Duygu, imanla Allah arasında bir ilişki kurma ihtiyacını uyandırır; akıl bu ilişkiyi tanımlar ve telkin de kişiyi bu ilişkiden doğan davranışlara yöneltir. Fakat bu, din bozulmaya uğramadığı sürece böyle olur. Bozulma başladığı an, telkin çok daha fazla güçlenir ve duyguyla aklın eylemleri zayıflar.
Tüm insan eylemlerini üç güdü harekete geçirir ; duygu, akıl ve telkin ( doktorların hipnotizma dediği özellik ). Bir kişi, bazen istediği şeye ulaşmayı çalışarak, yalnızca duygularının etkisiyle hareket eder. Bazen de ne yapılması gerektiğini gösteren aklı, hareketlerinin biricik etkeni olur.
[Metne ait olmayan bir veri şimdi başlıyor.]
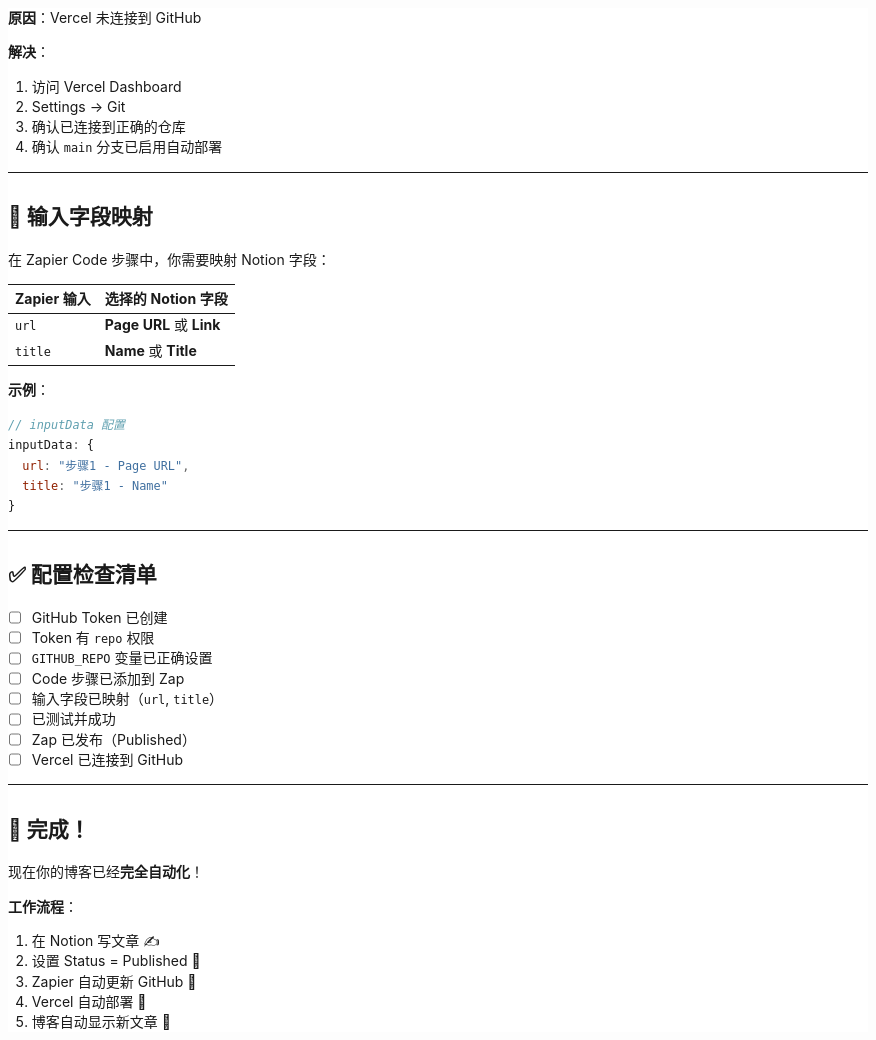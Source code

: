 **原因**：Vercel 未连接到 GitHub

**解决**：

1. 访问 Vercel Dashboard
2. Settings → Git
3. 确认已连接到正确的仓库
4. 确认 `main` 分支已启用自动部署

---

## 📝 输入字段映射

在 Zapier Code 步骤中，你需要映射 Notion 字段：

| Zapier 输入 | 选择的 Notion 字段       |
| ----------- | ------------------------ |
| `url`       | **Page URL** 或 **Link** |
| `title`     | **Name** 或 **Title**    |

**示例**：

```javascript
// inputData 配置
inputData: {
  url: "步骤1 - Page URL",
  title: "步骤1 - Name"
}
```

---

## ✅ 配置检查清单

- [ ] GitHub Token 已创建
- [ ] Token 有 `repo` 权限
- [ ] `GITHUB_REPO` 变量已正确设置
- [ ] Code 步骤已添加到 Zap
- [ ] 输入字段已映射（`url`, `title`）
- [ ] 已测试并成功
- [ ] Zap 已发布（Published）
- [ ] Vercel 已连接到 GitHub

---

## 🎉 完成！

现在你的博客已经**完全自动化**！

**工作流程**：

1. 在 Notion 写文章 ✍️
2. 设置 Status = Published 📝
3. Zapier 自动更新 GitHub 🤖
4. Vercel 自动部署 🚀
5. 博客自动显示新文章 🎉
Diğer zamanlarda, daha doğrusu daha sıkça, hareketlerinin nedeni ya da kendinin ya başkalarının belli bir eylemi telkin etmesi ve kendinin de bu telkinde bilinç dışı olarak boyun eğmesidir.
Bütün dinlerin, değişik zamanlarda insan yaşamı üzerinde etkilerini yitirişleri, hep geçici olmuştur. Bütün canlılar gibi, din de doğar, gelişir, yaşlanır, olur ve yeniden doğar- daha önceki biçimlerinden daha kusursuz biçimlerde doğar.
Yaşamda nasıl davranılacağına ilişkin daha önemli soruların kesin bir çözüme kavuşturulması, olanaklı değildir. Çünkü insan ister istemez sayısız sonuçların farkına varmaktadır. Aklı başında insan, yaşamın daha önemli soruları karşısında, kendisi ne kişisel güdülerin ne de hareketlerinin anlık sonuçlarının yol gösteremeyeceğini bilmese de hisseder.